We combined collinear MUMs separated by < 100bp into “blocks,” as described in previous work (Shivakumar Langmead 2025). We found 254,440 collinear MUM blocks, covering 76.4% of CHM13. A collinear block contained 82 multi-MUMs on average, with over two-thirds of the gaps between collinear multi-MUMs being a single base wide (consistent with previous work (Shivakumar Langmead 2025)). Run serially, the partitioned Mumemto pipeline would take 339.33 hrs (a little over 2 weeks), using 448.20 GB of memory. Using our partitioning and merging strategy to run this same process across 9 compute nodes in parallel, the pipeline took 40.36 hrs using roughly 434 GB of memory per node. Mumemto is the only method that can currently compute multi-sequence exact matches across this full set of 474 haplotypes. Further, Mumemto’s merging strategy allows for incorporation of newly-released human assemblies, without needing to recompute multi-MUMs over the assemblies indexed previously.

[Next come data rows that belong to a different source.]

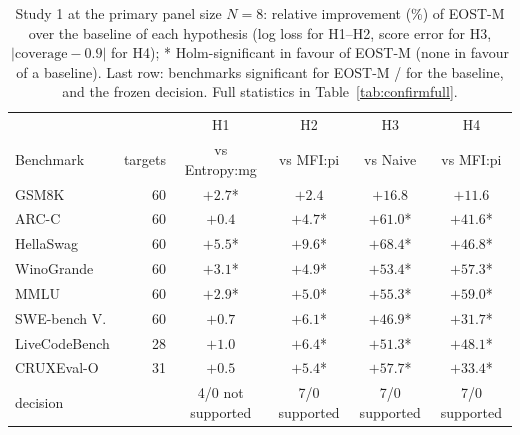 \begin{table}[tbp]
\centering\footnotesize
\caption{Study 1 at the primary panel size $N=8$: relative improvement (\%) of EOST-M over the baseline of each hypothesis (log loss for H1--H2, score error for H3, $|\mathrm{coverage}-0.9|$ for H4); * Holm-significant in favour of EOST-M (none in favour of a baseline). Last row: benchmarks significant for EOST-M / for the baseline, and the frozen decision. Full statistics in Table~\ref{tab:confirmfull}.}
\label{tab:confirm}
\setlength{\tabcolsep}{5pt}
\begin{tabular}{@{}lrcccc@{}}
\toprule
 & & H1 & H2 & H3 & H4 \\
Benchmark & targets & vs Entropy:mg & vs MFI:pi & vs Naive & vs MFI:pi \\
\midrule
GSM8K & 60 & $+2.7$* & $+2.4$ & $+16.8$ & $+11.6$ \\
ARC-C & 60 & $+0.4$ & $+4.7$* & $+61.0$* & $+41.6$* \\
HellaSwag & 60 & $+5.5$* & $+9.6$* & $+68.4$* & $+46.8$* \\
WinoGrande & 60 & $+3.1$* & $+4.9$* & $+53.4$* & $+57.3$* \\
MMLU & 60 & $+2.9$* & $+5.0$* & $+55.3$* & $+59.0$* \\
SWE-bench V. & 60 & $+0.7$ & $+6.1$* & $+46.9$* & $+31.7$* \\
LiveCodeBench & 28 & $+1.0$ & $+6.4$* & $+51.3$* & $+48.1$* \\
CRUXEval-O & 31 & $+0.5$ & $+5.4$* & $+57.7$* & $+33.4$* \\
\midrule
decision & & 4/0 not supported & 7/0 supported & 7/0 supported & 7/0 supported \\
\bottomrule
\end{tabular}
\end{table}
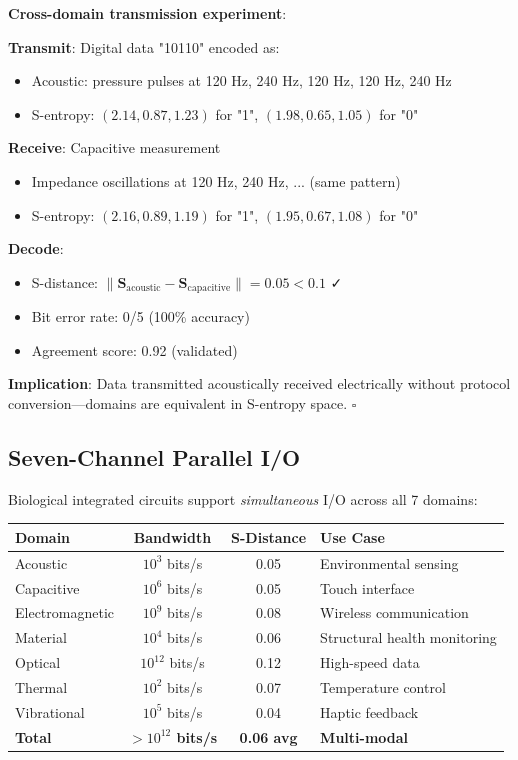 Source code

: \documentclass[11pt,a4paper]{article}
\begin{document}
\textbf{Cross-domain transmission experiment}:

\textbf{Transmit}: Digital data "10110" encoded as:
\begin{itemize}
\item Acoustic: pressure pulses at 120 Hz, 240 Hz, 120 Hz, 120 Hz, 240 Hz
\item S-entropy: $(2.14, 0.87, 1.23)$ for "1", $(1.98, 0.65, 1.05)$ for "0"
\end{itemize}

\textbf{Receive}: Capacitive measurement
\begin{itemize}
\item Impedance oscillations at 120 Hz, 240 Hz, ... (same pattern)
\item S-entropy: $(2.16, 0.89, 1.19)$ for "1", $(1.95, 0.67, 1.08)$ for "0"
\end{itemize}

\textbf{Decode}:
\begin{itemize}
\item S-distance: $\|\mathbf{S}_{\text{acoustic}} - \mathbf{S}_{\text{capacitive}}\| = 0.05 < 0.1$ ✓
\item Bit error rate: 0/5 (100\% accuracy)
\item Agreement score: 0.92 (validated)
\end{itemize}

\textbf{Implication}: Data transmitted acoustically received electrically without protocol conversion—domains are equivalent in S-entropy space. $\square$

\subsection{Seven-Channel Parallel I/O}

Biological integrated circuits support \textit{simultaneous} I/O across all 7 domains:

\begin{center}
\begin{tabular}{lccl}
\toprule
\textbf{Domain} & \textbf{Bandwidth} & \textbf{S-Distance} & \textbf{Use Case} \\
\midrule
Acoustic & $10^3$ bits/s & 0.05 & Environmental sensing \\
Capacitive & $10^6$ bits/s & 0.05 & Touch interface \\
Electromagnetic & $10^9$ bits/s & 0.08 & Wireless communication \\
Material & $10^4$ bits/s & 0.06 & Structural health monitoring \\
Optical & $10^{12}$ bits/s & 0.12 & High-speed data \\
Thermal & $10^2$ bits/s & 0.07 & Temperature control \\
Vibrational & $10^5$ bits/s & 0.04 & Haptic feedback \\
\midrule
\textbf{Total} & \textbf{$>10^{12}$ bits/s} & \textbf{0.06 avg} & \textbf{Multi-modal} \\
\bottomrule
\end{tabular}
\end{center}
\end{document}
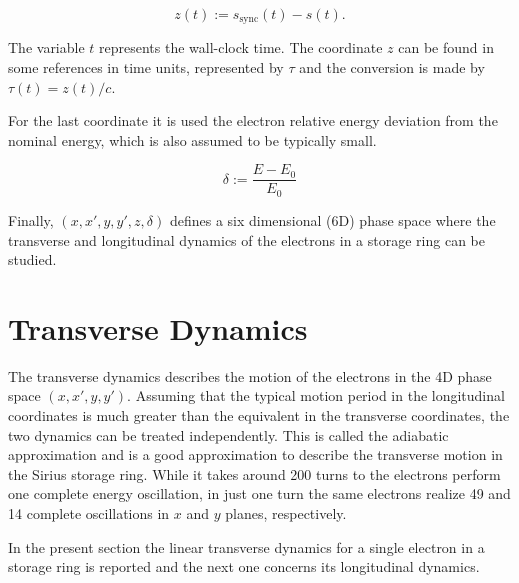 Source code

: \begin{equation}
    z(t) := s_{\mathrm{sync}}(t) - s(t).
\end{equation}

The variable $t$ represents the wall-clock time. The coordinate $z$ can be found in some references in time units, represented by $\tau$ and the conversion is made by $\tau(t) = z(t)/c$. 

For the last coordinate it is used the electron relative energy deviation from the nominal energy, which is also assumed to be typically small.

\begin{equation}
    \delta := \frac{E - E_0}{E_0}
\end{equation}

Finally, $(x, x', y, y', z, \delta)$ defines a six dimensional (6D) phase space where the transverse and longitudinal dynamics of the electrons in a storage ring can be studied.


\section{Transverse Dynamics}\label{tranverse}

The transverse dynamics describes the motion of the electrons in the 4D phase space $(x, x', y, y')$. Assuming that the typical motion period in the longitudinal coordinates is much greater than the equivalent in the transverse coordinates, the two dynamics can be treated independently. This is called the adiabatic approximation and is a good approximation to describe the transverse motion in the Sirius storage ring. While it takes around 200 turns to the electrons perform one complete energy oscillation, in just one turn the same electrons realize 49 and 14 complete oscillations in $x$ and $y$ planes, respectively.

In the present section the linear transverse dynamics for a single electron in a storage ring is reported and the next one concerns its longitudinal dynamics.

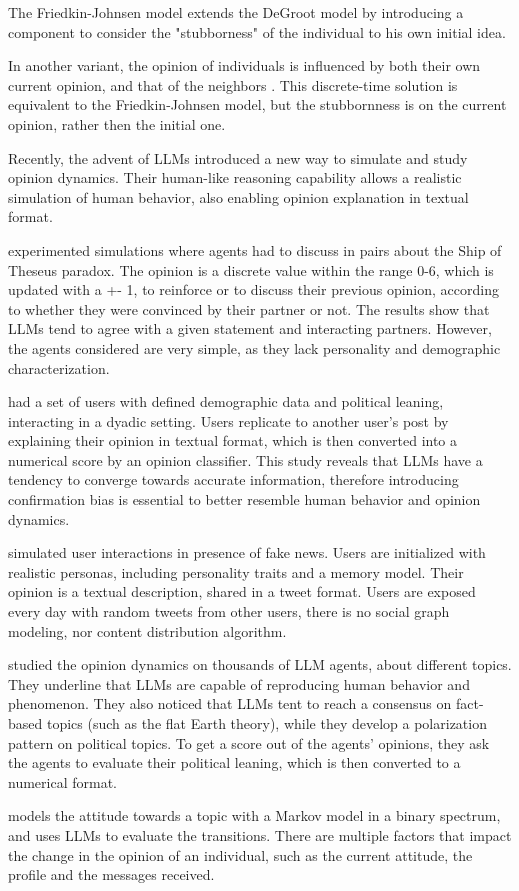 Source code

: The Friedkin-Johnsen model \cite{friedkin_1990} extends the DeGroot model by introducing a component to consider the "stubborness" of the individual to his own initial idea. 

In another variant, the opinion of individuals is influenced by both their own current opinion, and that of the neighbors \cite{Ye2018Opinion, Liu_2018}. This discrete-time solution is equivalent to the Friedkin-Johnsen model, but the stubbornness is on the current opinion, rather then the initial one.


Recently, the advent of LLMs introduced a new way to simulate and study opinion dynamics.
Their human-like reasoning capability allows a realistic simulation of human behavior, also enabling opinion explanation in textual format.

\citet{cau2025languagedrivenopiniondynamicsagentbased} experimented simulations where agents had to discuss in pairs about the Ship of Theseus paradox.
The opinion is a discrete value within the range 0-6, which is updated with a +- 1,  to reinforce or to discuss their previous opinion, according to whether they were convinced by their partner or not.
The results show that LLMs tend to agree with a given statement and interacting partners. However, the agents considered are very simple, as they lack personality and demographic characterization.

\citet{chuang2024simulatingopiniondynamicsnetworks} had a set of users with defined demographic data and political leaning, interacting in a dyadic setting. Users replicate to another user's post by explaining their opinion in textual format, which is then converted into a numerical score by an opinion classifier.
This study reveals that LLMs have a tendency to converge towards accurate information, therefore introducing confirmation bias is essential to better resemble human behavior and opinion dynamics.

\citet{Liu_2024} simulated user interactions in presence of fake news. Users are initialized with realistic personas, including personality traits and a memory model. Their opinion is a textual description, shared in a tweet format. 
Users are exposed every day with random tweets from other users, there is no social graph modeling, nor content distribution algorithm.

\citet{piao2025emergencehumanlikepolarizationlarge} studied the opinion dynamics on thousands of LLM agents, about different topics. They underline that LLMs are capable of reproducing human behavior and phenomenon. They also noticed that LLMs tent to reach a consensus on fact-based topics (such as the flat Earth theory), while they develop a polarization pattern on political topics.
To get a score out of the agents' opinions, they ask the agents to evaluate their political leaning, which is then converted to a numerical format.

\citet{gao2023s3socialnetworksimulationlarge} models the attitude towards a topic with a Markov model in a binary spectrum, and uses LLMs to evaluate the transitions. There are multiple factors that impact the change in the opinion of an individual, such as the current attitude, the profile and the messages received.


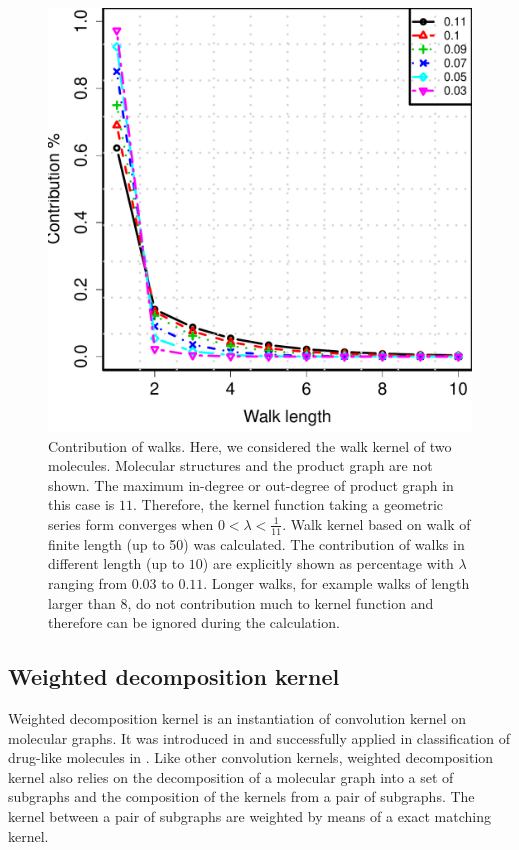 \documentclass[english]{tktltiki}
\begin{document}
\begin{figure}
\begin{center}
\centering
\includegraphics[width=0.70\columnwidth]{./plots/walk_contribution.pdf}
\caption[Contribution of walks in walk kernel.]{Contribution of walks. Here, we considered the walk kernel of two molecules. Molecular structures and the product graph are not shown. The maximum in-degree or out-degree of product graph in this case is $11$. Therefore, the kernel function taking a geometric series form converges when $0<\lambda<\frac{1}{11}$. Walk kernel based on walk of finite length (up to 50) was calculated. The contribution of walks in different length (up to $10$) are explicitly shown as percentage with $\lambda$ ranging from $0.03$ to $0.11$. Longer walks, for example walks of length larger than 8, do not contribution much to kernel function and therefore can be ignored during the calculation.}
\label{walk_contribution}
\end{center}
\end{figure}



\subsection{Weighted decomposition kernel}

Weighted decomposition kernel is an instantiation of convolution kernel \cite{haussler1999} on molecular graphs. It was introduced in \cite{menchetti05} and successfully applied in classification of drug-like molecules in \cite{ceroni07}. Like other convolution kernels, weighted decomposition kernel also relies on the decomposition of a molecular graph into a set of subgraphs and the composition of the kernels from a pair of subgraphs. The kernel between a pair of subgraphs are weighted by means of a exact matching kernel.
\end{document}
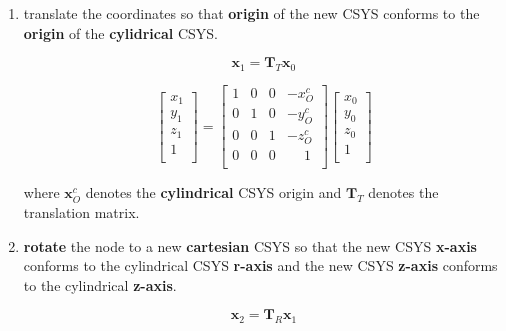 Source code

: \documentclass[10pt,b5paper,titlepage]{book}
\newcommand{\m}{\mathbf}
\begin{document}
 \begin{enumerate}
     \item translate the coordinates so that \textbf{origin} of the new
         CSYS conforms to the \textbf{origin} of the \textbf{cylidrical}
         CSYS.

         \begin{equation}
             \m{x}_1 = \m{T}_T \m{x}_0
         \end{equation}

         \begin{equation}
             \begin{bmatrix}
                 x_1 \\
                 y_1 \\
                 z_1 \\
                 1 \\
             \end{bmatrix}
             = \begin{bmatrix}
                 1 & 0 & 0 & -x_O^c \\
                 0 & 1 & 0 & -y_O^c \\
                 0 & 0 & 1 & -z_O^c \\
                 0 & 0 & 0 & \phantom{-}1 \\
             \end{bmatrix}
             \begin{bmatrix}
                 x_0 \\
                 y_0 \\
                 z_0 \\
                 1 \\
             \end{bmatrix}
         \end{equation}

         where $ \m{x}_O^c $ denotes the \textbf{cylindrical} CSYS origin
         and $ \m{T}_T $ denotes the translation matrix.

    \item \textbf{rotate} the node to a new \textbf{cartesian} CSYS so that
        the new CSYS \textbf{x-axis} conforms to the cylindrical CSYS
        \textbf{r-axis} and the new CSYS \textbf{z-axis} conforms to the
        cylindrical \textbf{z-axis}.

        \begin{equation}
            \m{x}_2 = \m{T}_R \m{x}_1
        \end{equation}


\end{enumerate}
\end{document}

3.3. Merging multi-MUMs across a phylogenetic tree

In cases where a pangenome spans individuals of multiple species, or spans multiple diverse accessions, the sequences’ natural groupings may be determined by a tree. For instance, the recent A. thaliana pangenome (Lian et al. 2024) spans genomes from geographically diverse accessions, which can be related in a phylogenetic tree. In this case, we can use string-based merging to allow the partitioning and merging process to follow the structure of tree bottom-up, so that the intermediate results correspond to the tree’s internal nodes (Figure 1B). This is possible because string-based merging allows sibling subtrees to be merged without a common anchor reference. An additional benefit is that the intermediate computations will always be over clades of the tree, which consist of more similar genome sets than if we had partitioned arbitrarily. This maximizes PFP compression in each subproblem.

We applied this strategy to a phylogeny and collection of A. thaliana assemblies from diverse geographical regions (Lian et al. 2024) (Figure 2A). Figure 2B shows the multi-MUM synteny across the full dataset. Multi-MUM coverage across the full dataset drops in the highly-variable centromeric region, however, much of the synteny is revealed by local partition-specific MUMs. Highlighting these partition-specific MUMs reveals novel structural variation local to geographically isolated subgroups. For instance, a 778 Kbp inversion is present in the chr4 centromere of two Madeiran accessions (Figure 2D), and a complex inversion and rearrangement region is revealed by partial MUMs among accessions from North America in the chr5 centromere (Figure 2E).

Figure 2:

Figure 2:

(A) Phylogeny of geographically diverse A. thaliana accessions (Lian et al. 2024), with broad geographical regions colored. Internal nodes are labeled with the coverage of partial multi-MUMs across the leaves of each node. Internal node partial MUMs are computed by merging subtree-based partitions progressively up the phylogeny. (B) Global multi-MUM synteny across the full dataset shown in blue (with inversions in green). Global MUMs are computed by merging all partitions together (representing the root node). Additionally, three geographically distinct subgroups are highlighted and partition-specific multi-MUMs (in purple, with inversions in pink) reveal local structural variation in centromeric regions. Two examples are shown in zoomed-in panels: (D) a novel inversion located in accessions from the Madeira islands, and (E) a complex inversion/rearrangement in the North American subgroup chr5 centromere. (C) Coverage of internal nodes in the phylogeny compared to number of leaves under node. Three highlighted subgroups show particularly high coverage, likely due to geographical isolation (Lian et al. 2024).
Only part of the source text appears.